Sen compared the success in development of China from 1979-2001 and India from 1991-2001. China found a lot more success in development when they entered the market economy than India did. This was because China had a friendly approach rather than India’s fierce approach. China focused on basic education and widely shared healthcare before marketization in 1979 whereas India had a half-illiterate adult population when they turned to marketization in 1991.China’s pre-reform social commitment led to great economic growth and social opportunities and the social elitism of India left the country poorly prepared for economic expansion.
Despite China’s growth, however, they were subject to more deprivation than India because of their unfreedom of government. Following the Great Leap Forward, China had the largest recorded famine in history due to their handicap in the lack of democratic freedom.

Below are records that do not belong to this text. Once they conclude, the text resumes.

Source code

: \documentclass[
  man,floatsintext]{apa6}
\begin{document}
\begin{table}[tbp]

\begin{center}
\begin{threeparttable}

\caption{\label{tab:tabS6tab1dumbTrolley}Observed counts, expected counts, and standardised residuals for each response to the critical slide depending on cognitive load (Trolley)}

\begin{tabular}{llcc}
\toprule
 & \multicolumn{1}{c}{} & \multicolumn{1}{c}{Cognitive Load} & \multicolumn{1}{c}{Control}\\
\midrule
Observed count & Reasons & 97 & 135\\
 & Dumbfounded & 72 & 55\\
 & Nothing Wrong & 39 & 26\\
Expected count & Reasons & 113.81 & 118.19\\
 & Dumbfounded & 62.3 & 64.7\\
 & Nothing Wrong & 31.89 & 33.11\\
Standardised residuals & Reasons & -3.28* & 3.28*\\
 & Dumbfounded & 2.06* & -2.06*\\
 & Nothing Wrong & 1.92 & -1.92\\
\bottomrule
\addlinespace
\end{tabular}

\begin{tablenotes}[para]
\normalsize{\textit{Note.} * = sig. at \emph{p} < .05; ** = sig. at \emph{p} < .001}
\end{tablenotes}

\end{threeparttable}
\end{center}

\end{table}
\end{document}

Life expectancy has a significantly positive correlation with GNP per head. This is mainly seen through the impact GNP has on (1) the incomes specifically of the poor and (2) public expenditure particularly in health care. Life expectancy is not directly enhanced by the growth of GNP per head, but the connection works through public expenditure on health care and the success of poverty removal. This shows that economic growth depends on how the fruits of economic growth are used.
In Hunger and Public Action, Jean Dreze and Sen distinguish between two types of success in the rapid reduction of mortality: Growth-mediated and support-led. Growth-mediated success works through and depends on fast economic growth whereas support-led success works through a program of skillful social support of health care and basic education. The support-led process is greatly displayed by the experiences of the economies of Sri Lanka, pre-reform China, Costa Rica, and Kerala, which have all had incredibly rapid reductions in mortality rates and enhancements of living conditions without much economic growth. The growth-mediated process was shown off in England’s improvement of expected life expectancy the past century because of the rapid economic growth due to wartime.
Support-led success is incredibly dependent on the unique aspects of the advancement of healthcare and education. These social services are very labor intensive which makes them relatively cheap in low-wage economies. This exhibits how important relative prices are in determining what a country can afford. From the previous example, Kerala is especially a great “model” case for this process due to their great leaps in public health yet their struggles economically.
Over the last century, Britain had a life expectancy at birth rate lower than the average low-income country today despite being the leading capitalist economy, however, longevity has risen rapidly over the past century due to strategies of social programs. The two World Wars were responsible for the remarkably fast expansion of support-oriented policies. During both World War One and World War Two, sharing public policies and social arrangements led to a great improvement of British life expectancy. This exemplifies growth-mediated development, as England’s fast growing economy during wartime allowed for such advancements to happen.